NOVEL THERAPEUTIC OPTIONS IN SCHIZOPHRENIA ACCORDING TO A NEURONAL NETWORK
Werner, F.-M. and Covenas, R.
Euro-Schulen Pößneck, Pößneck, Germany
Introduction: In schizophrenia a glutamate and GABA deficiency is encoded in the genes GAD 67, neuregulin-1 and dysbindin-1, and dopamine and serotonin hyperactivity occurs through a reduced presynaptic inhibition. Other neurotransmitters, neuropeptides and the corresponding specific subreceptors play a role in pathogenesis of schizophrenia. A neuronal network is developed to derive novel therapeutical options.
Material/Methods: The neuronal network can be decribed as follows: In the mesolimbic system GABAergic neurons weakly inhibit via GABAA receptors D2 dopaminergic neurons which exert a high activity. Tachykinin neurons activate dopaminergic neurons via NK3 receptors. Encoded in the suceptibility genes, glutaminergic neurons weakly inhibit via NMDA receptors serotonergic neurons which exert a high activity via 5-HT2A receptors. Dopamine and serotonin hyperactivity is increased, because in the A10 cell group serotonergic and dopaminergic neurons activate each other via 5-HT2A and D2 receptors. GABAergic neurons send projections to neurotensin neurons in the prefrontal cortex, which transmit a weak activating impulse to glutaminergic neurons via NTS1 receptors. GABAergic neurons are connected as well to cholecystokinin (CCK) neurons in the prefrontal cortex, which activate glutaminergic neurons via CCKA receptors. CCK deficiency can induce accustic hallucinations. The glutaminergic neurons inhibit serotonergic neurons in the mesolimbic system. Cannabinoid neurons inhibit CCK neurons via CB1 receptors and are therefore hallucinogenic. In the prefrontal cortex D1 dopaminergic neurons with a high activity are combined through presynaptic GABAergic and glutaminergic neurons with M4 muscarinic cholinergic neurons, which have a low activity.

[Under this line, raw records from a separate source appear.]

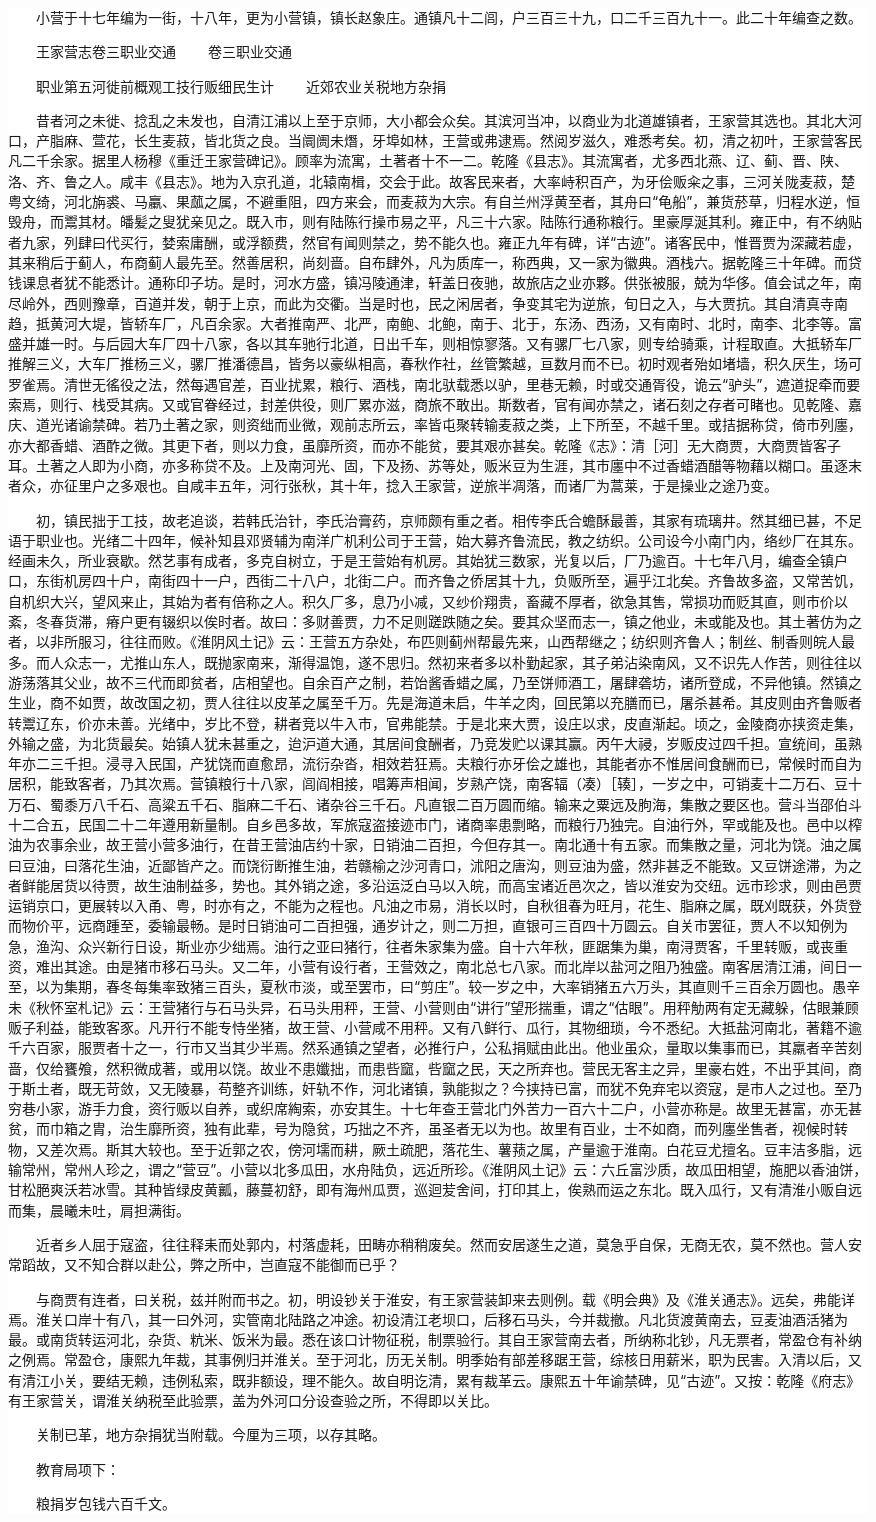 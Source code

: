 　　小营于十七年编为一街，十八年，更为小营镇，镇长赵象庄。通镇凡十二闾，户三百三十九，口二千三百九十一。此二十年编查之数。 


　　王家营志卷三职业交通 
　　卷三职业交通 

　　职业第五河徙前概观工技行贩细民生计 
　　近郊农业关税地方杂捐 

　　昔者河之未徙、捻乱之未发也，自清江浦以上至于京师，大小都会众矣。其滨河当冲，以商业为北道雄镇者，王家营其选也。其北大河口，产脂麻、萱花，长生麦菽，皆北货之良。当阛阓未熸，牙埠如林，王营或弗逮焉。然阅岁滋久，难悉考矣。初，清之初叶，王家营客民凡二千余家。据里人杨穆《重迁王家营碑记》。顾率为流寓，土著者十不一二。乾隆《县志》。其流寓者，尤多西北燕、辽、蓟、晋、陕、洛、齐、鲁之人。咸丰《县志》。地为入京孔道，北辕南楫，交会于此。故客民来者，大率峙积百产，为牙侩贩籴之事，三河关陇麦菽，楚粤文绮，河北旃裘、马臝、果蓏之属，不避重阻，四方来会，而麦菽为大宗。有自兰州浮黄至者，其舟曰“龟船”，兼货菸草，归程水逆，恒毁舟，而鬻其材。皤髪之叟犹亲见之。既入市，则有陆陈行操市易之平，凡三十六家。陆陈行通称粮行。里豪厚涎其利。雍正中，有不纳贴者九家，列肆曰代买行，婪索庸酬，或浮额费，然官有闻则禁之，势不能久也。雍正九年有碑，详“古迹”。诸客民中，惟晋贾为深藏若虚，其来稍后于蓟人，布商蓟人最先至。然善居积，尚刻啬。自布肆外，凡为质库一，称西典，又一家为徽典。酒栈六。据乾隆三十年碑。而贷钱课息者犹不能悉计。通称印子坊。是时，河水方盛，镇冯陵通津，轩盖日夜驰，故旅店之业亦夥。供张被服，兢为华侈。值会试之年，南尽岭外，西则豫章，百道并发，朝于上京，而此为交衢。当是时也，民之闲居者，争变其宅为逆旅，旬日之入，与大贾抗。其自清真寺南趋，抵黄河大堤，皆轿车厂，凡百余家。大者推南严、北严，南鲍、北鲍，南于、北于，东汤、西汤，又有南时、北时，南李、北李等。富盛并雄一时。与后园大车厂四十八家，各以其车驰行北道，日出千车，则相惊寥落。又有骡厂七八家，则专给骑乘，计程取直。大抵轿车厂推解三义，大车厂推杨三义，骡厂推潘德昌，皆务以豪纵相高，春秋作社，丝管繁越，亘数月而不已。初时观者殆如堵墙，积久厌生，场可罗雀焉。清世无徭役之法，然每遇官差，百业扰累，粮行、酒栈，南北驮载悉以驴，里巷无赖，时或交通胥役，诡云“驴头”，遮道捉牵而要索焉，则行、栈受其病。又或官眷经过，封差供役，则厂累亦滋，商旅不敢出。斯数者，官有闻亦禁之，诸石刻之存者可睹也。见乾隆、嘉庆、道光诸谕禁碑。若乃土著之家，则资绌而业微，观前志所云，率皆屯聚转输麦菽之类，上下所至，不越千里。或拮据称贷，倚市列廛，亦大都香蜡、酒酢之微。其更下者，则以力食，虽靡所资，而亦不能贫，要其艰亦甚矣。乾隆《志》：清［河］无大商贾，大商贾皆客子耳。土著之人即为小商，亦多称贷不及。上及南河光、固，下及扬、苏等处，贩米豆为生涯，其市廛中不过香蜡酒醋等物藉以糊口。虽逐末者众，亦征里户之多艰也。自咸丰五年，河行张秋，其十年，捻入王家营，逆旅半凋落，而诸厂为蒿莱，于是操业之途乃变。 

　　初，镇民拙于工技，故老追谈，若韩氏治针，李氏治膏药，京师颇有重之者。相传李氏合蟾酥最善，其家有琉璃井。然其细已甚，不足语于职业也。光绪二十四年，候补知县邓贤辅为南洋广机利公司于王营，始大募齐鲁流民，教之纺织。公司设今小南门内，络纱厂在其东。经画未久，所业衰歇。然艺事有成者，多克自树立，于是王营始有机房。其始犹三数家，光复以后，厂乃逾百。十七年八月，编查全镇户口，东街机房四十户，南街四十一户，西街二十八户，北街二户。而齐鲁之侨居其十九，负贩所至，遍乎江北矣。齐鲁故多盗，又常苦饥，自机织大兴，望风来止，其始为者有倍称之人。积久厂多，息乃小减，又纱价翔贵，畜藏不厚者，欲急其售，常损功而贬其直，则市价以紊，冬春货滞，瘠户更有辍织以俟时者。故曰：多财善贾，力不足则蹉跌随之矣。要其众坚而志一，镇之他业，未或能及也。其土著仿为之者，以非所服习，往往而败。《淮阴风土记》云：王营五方杂处，布匹则蓟州帮最先来，山西帮继之；纺织则齐鲁人；制丝、制香则皖人最多。而人众志一，尤推山东人，既抛家南来，渐得温饱，遂不思归。然初来者多以朴勤起家，其子弟沾染南风，又不识先人作苦，则往往以游荡落其父业，故不三代而即贫者，店相望也。自余百产之制，若饴酱香蜡之属，乃至饼师酒工，屠肆砻坊，诸所登成，不异他镇。然镇之生业，商不如贾，故改国之初，贾人往往以皮革之属至千万。先是海道未启，牛羊之肉，回民第以充膳而已，屠杀甚希。其皮则由齐鲁贩者转鬻辽东，价亦未善。光绪中，岁比不登，耕者竞以牛入市，官弗能禁。于是北来大贾，设庄以求，皮直渐起。顷之，金陵商亦挟资走集，外输之盛，为北货最矣。始镇人犹未甚重之，迨沪道大通，其居间食酬者，乃竞发贮以课其赢。丙午大祲，岁贩皮过四千担。宣统间，虽熟年亦二三千担。浸寻入民国，产犹饶而直愈昂，流衍杂沓，相效若狂焉。夫粮行亦牙侩之雄也，其能者亦不惟居间食酬而已，常候时而自为居积，能致客者，乃其次焉。营镇粮行十八家，闾阎相接，唱筹声相闻，岁熟产饶，南客辐（凑）［辏］，一岁之中，可销麦十二万石、豆十万石、蜀黍万八千石、高粱五千石、脂麻二千石、诸杂谷三千石。凡直银二百万圆而缩。输来之粟远及朐海，集散之要区也。营斗当邵伯斗十二合五，民国二十二年遵用新量制。自乡邑多故，军旅寇盗接迹市门，诸商率患剽略，而粮行乃独完。自油行外，罕或能及也。邑中以榨油为农事余业，故王营小营多油行，在昔王营油店约十家，日销油二百担，今但存其一。南北通十有五家。而集散之量，河北为饶。油之属曰豆油，曰落花生油，近鄙皆产之。而饶衍断推生油，若赣榆之沙河青口，沭阳之唐沟，则豆油为盛，然非甚乏不能致。又豆饼途滞，为之者鲜能居货以待贾，故生油制益多，势也。其外销之途，多沿运泛白马以入皖，而高宝诸近邑次之，皆以淮安为交纽。远市珍求，则由邑贾运销京口，更展转以入甬、粤，时亦有之，不能为之程也。凡油之市易，消长以时，自秋徂春为旺月，花生、脂麻之属，既刈既获，外货登而物价平，远商踵至，委输最畅。是时日销油可二百担强，通岁计之，则二万担，直银可三百四十万圆云。自关市罢征，贾人不以知例为急，渔沟、众兴新行日设，斯业亦少绌焉。油行之亚曰猪行，往者朱家集为盛。自十六年秋，匪踞集为巢，南浔贾客，千里转贩，或丧重资，难出其途。由是猪市移石马头。又二年，小营有设行者，王营效之，南北总七八家。而北岸以盐河之阻乃独盛。南客居清江浦，间日一至，以为集期，春冬每集率致猪三百头，夏秋市淡，或至罢市，曰“剪庄”。较一岁之中，大率销猪五六万头，其直则千三百余万圆也。愚辛未《秋怀室札记》云：王营猪行与石马头异，石马头用秤，王营、小营则由“讲行”望形揣重，谓之“估眼”。用秤觔两有定无藏躲，估眼兼顾贩子利益，能致客豕。凡开行不能专恃坐猪，故王营、小营咸不用秤。又有八鲜行、瓜行，其物细琐，今不悉纪。大抵盐河南北，著籍不逾千六百家，服贾者十之一，行市又当其少半焉。然系通镇之望者，必推行户，公私捐赋由此出。他业虽众，量取以集事而已，其羸者辛苦刻啬，仅给饔飧，然积微成著，或用以饶。故业不患孅拙，而患呰窳，呰窳之民，天之所弃也。营民无客主之异，里豪右姓，不出乎其间，商于斯土者，既无苛敛，又无陵暴，苟整齐训练，奸轨不作，河北诸镇，孰能拟之？今挟持已富，而犹不免弃宅以资寇，是市人之过也。至乃穷巷小家，游手力食，资行贩以自养，或织席綯索，亦安其生。十七年查王营北门外苦力一百六十二户，小营亦称是。故里无甚富，亦无甚贫，而巾箱之胄，治生靡所资，独有此辈，号为隐贫，巧拙之不齐，虽圣者无以为也。故里有百业，士不如商，而列廛坐售者，视候时转物，又差次焉。斯其大较也。至于近郭之农，傍河壖而耕，厥土疏肥，落花生、薯蓣之属，产量逾于淮南。白花豆尤擅名。豆丰洁多脂，远输常州，常州人珍之，谓之“营豆”。小营以北多瓜田，水舟陆负，远近所珍。《淮阴风土记》云：六丘富沙质，故瓜田相望，施肥以香油饼，甘松脃爽沃若冰雪。其种皆绿皮黄瓤，藤蔓初舒，即有海州瓜贾，巡迴苃舍间，打印其上，俟熟而运之东北。既入瓜行，又有清淮小贩自远而集，晨曦未吐，肩担满街。 

　　近者乡人屈于寇盗，往往释耒而处郭内，村落虚耗，田畴亦稍稍废矣。然而安居遂生之道，莫急乎自保，无商无农，莫不然也。营人安常蹈故，又不知合群以赴公，弊之所中，岂直寇不能御而已乎？ 

　　与商贾有连者，曰关税，兹并附而书之。初，明设钞关于淮安，有王家营装卸来去则例。载《明会典》及《淮关通志》。远矣，弗能详焉。淮关口岸十有八，其一曰外河，实管南北陆路之冲途。初设清江老坝口，后移石马头，今并裁撤。凡北货渡黄南去，豆麦油酒活猪为最。或南货转运河北，杂货、粇米、饭米为最。悉在该口计物征税，制票验行。其自王家营南去者，所纳称北钞，凡无票者，常盈仓有补纳之例焉。常盈仓，康熙九年裁，其事例归并淮关。至于河北，历无关制。明季始有部差移踞王营，综核日用薪米，职为民害。入清以后，又有清江小关，要结无赖，违例私索，既非额设，理不能久。故自明讫清，累有裁革云。康熙五十年谕禁碑，见“古迹”。又按：乾隆《府志》有王家营关，谓淮关纳税至此验票，盖为外河口分设查验之所，不得即以关比。 

　　关制已革，地方杂捐犹当附载。今厘为三项，以存其略。 

　　教育局项下： 

　　粮捐岁包钱六百千文。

In the hippocampus dopaminergic and serotonergic neurons are connected with each other through presynaptic GABAergic and glutaminergic neurons, while nicotinic cholinergic neurons activate GABAergic neurons via alpha4beta2 and alpha7 nAch receptors. Other serotonergic neurons with a high activity activate serotonergic neurons via 5-HT7 receptors.
Results: In addition to the treatment with atypical antipsychotic drugs, the following therapeutic options could be administered:
- NK3 antagonists which inhibit D2 dopaminergic neurons,
- M4 agonists which reduce dopamine hyperactivity in the prefrontal cortex,
- NTS1 agonists or neurotensin analogs,
- CCKA receptors agonists to treat accustic hallucinations,
- CB1 receptor antagonists which increase CCK levels,
- Alpha4beta2 and alpha7 nicotinic cholinergic agonists in order to improve cognitive function,
- 5-HT7 antagonists in order to improve cognitive function.
Conclusion: It is important to examine the involved neuronal networks and to investigate whether the mentioned new drugs can improve or not the treatment of positive and negative schizophrenic symptoms.